MATERIAL SHOWN>
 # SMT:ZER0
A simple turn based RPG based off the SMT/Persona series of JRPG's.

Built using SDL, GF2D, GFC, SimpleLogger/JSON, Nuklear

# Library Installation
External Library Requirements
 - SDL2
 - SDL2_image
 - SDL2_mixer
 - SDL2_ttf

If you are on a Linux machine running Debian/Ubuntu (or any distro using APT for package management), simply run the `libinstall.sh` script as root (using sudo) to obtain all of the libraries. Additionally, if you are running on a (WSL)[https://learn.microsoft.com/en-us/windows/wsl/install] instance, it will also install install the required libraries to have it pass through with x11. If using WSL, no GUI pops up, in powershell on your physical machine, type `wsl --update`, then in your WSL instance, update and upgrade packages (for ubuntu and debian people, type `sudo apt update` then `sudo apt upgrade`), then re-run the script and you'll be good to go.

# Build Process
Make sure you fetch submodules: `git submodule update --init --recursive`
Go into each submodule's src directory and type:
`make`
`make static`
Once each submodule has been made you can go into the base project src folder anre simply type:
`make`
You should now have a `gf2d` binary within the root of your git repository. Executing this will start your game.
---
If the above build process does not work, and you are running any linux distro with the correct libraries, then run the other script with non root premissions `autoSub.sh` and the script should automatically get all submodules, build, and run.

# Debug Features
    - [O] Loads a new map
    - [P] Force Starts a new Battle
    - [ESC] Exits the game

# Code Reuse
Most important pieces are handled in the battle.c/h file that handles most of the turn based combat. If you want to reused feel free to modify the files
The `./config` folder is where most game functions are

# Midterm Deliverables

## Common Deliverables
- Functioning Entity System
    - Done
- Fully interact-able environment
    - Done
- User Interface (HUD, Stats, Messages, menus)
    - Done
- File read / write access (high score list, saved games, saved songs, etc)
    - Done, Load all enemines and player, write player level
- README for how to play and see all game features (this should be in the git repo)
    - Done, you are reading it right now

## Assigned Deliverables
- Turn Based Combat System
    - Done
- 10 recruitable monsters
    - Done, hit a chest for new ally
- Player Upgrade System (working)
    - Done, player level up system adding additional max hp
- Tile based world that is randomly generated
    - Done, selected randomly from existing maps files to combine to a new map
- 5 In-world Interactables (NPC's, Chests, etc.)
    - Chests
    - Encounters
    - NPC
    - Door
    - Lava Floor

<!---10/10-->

YOUR GOAL> Find the string "that" in the material above, and report every line where it occurs.

TASK RESPONSE>
Most important pieces are handled in the battle.c/h file that handles most of the turn based combat. If you want to reused feel free to modify the files
- Tile based world that is randomly generated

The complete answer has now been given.